*** TASK INPUT Section Begins ***

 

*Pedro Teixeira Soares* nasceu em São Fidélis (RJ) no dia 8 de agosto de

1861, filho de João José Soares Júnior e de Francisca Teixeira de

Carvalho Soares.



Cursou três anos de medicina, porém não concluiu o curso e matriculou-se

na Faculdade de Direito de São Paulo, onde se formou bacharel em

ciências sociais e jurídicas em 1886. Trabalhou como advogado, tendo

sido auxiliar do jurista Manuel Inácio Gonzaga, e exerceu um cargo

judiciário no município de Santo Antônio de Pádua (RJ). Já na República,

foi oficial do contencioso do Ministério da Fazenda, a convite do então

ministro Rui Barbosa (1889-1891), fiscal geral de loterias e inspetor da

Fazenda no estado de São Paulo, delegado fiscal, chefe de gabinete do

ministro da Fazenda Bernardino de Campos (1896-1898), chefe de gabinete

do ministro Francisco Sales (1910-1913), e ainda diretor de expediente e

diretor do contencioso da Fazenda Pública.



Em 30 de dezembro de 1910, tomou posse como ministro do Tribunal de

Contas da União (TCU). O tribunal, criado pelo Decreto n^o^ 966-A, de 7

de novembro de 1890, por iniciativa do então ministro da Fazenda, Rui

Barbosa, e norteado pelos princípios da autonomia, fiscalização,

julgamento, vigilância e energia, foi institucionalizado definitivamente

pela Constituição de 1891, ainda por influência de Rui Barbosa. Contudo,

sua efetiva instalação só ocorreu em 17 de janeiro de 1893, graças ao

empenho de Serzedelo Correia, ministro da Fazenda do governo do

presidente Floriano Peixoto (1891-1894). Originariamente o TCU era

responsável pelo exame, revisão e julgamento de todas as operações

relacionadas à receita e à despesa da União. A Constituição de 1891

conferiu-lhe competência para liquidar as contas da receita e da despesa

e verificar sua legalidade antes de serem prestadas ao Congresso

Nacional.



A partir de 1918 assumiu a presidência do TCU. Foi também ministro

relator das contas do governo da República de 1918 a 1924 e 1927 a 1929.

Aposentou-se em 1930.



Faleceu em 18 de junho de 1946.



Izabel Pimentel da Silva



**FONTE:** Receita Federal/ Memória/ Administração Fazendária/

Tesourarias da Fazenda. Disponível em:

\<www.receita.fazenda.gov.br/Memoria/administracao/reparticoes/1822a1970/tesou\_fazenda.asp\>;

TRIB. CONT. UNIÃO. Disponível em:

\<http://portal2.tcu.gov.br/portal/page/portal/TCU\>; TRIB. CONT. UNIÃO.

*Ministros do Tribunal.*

*** TASK INPUT Section Ends ***

WORK REQUEST:
Repeat exactly, and only, the lines from the one containing "Faleceu em 18 de junho de 1946." through the last line above.

ANSWER AREA:
Faleceu em 18 de junho de 1946.



Izabel Pimentel da Silva



**FONTE:** Receita Federal/ Memória/ Administração Fazendária/

Tesourarias da Fazenda. Disponível em:

\<www.receita.fazenda.gov.br/Memoria/administracao/reparticoes/1822a1970/tesou\_fazenda.asp\>;

TRIB. CONT. UNIÃO. Disponível em:

\<http://portal2.tcu.gov.br/portal/page/portal/TCU\>; TRIB. CONT. UNIÃO.

*Ministros do Tribunal.*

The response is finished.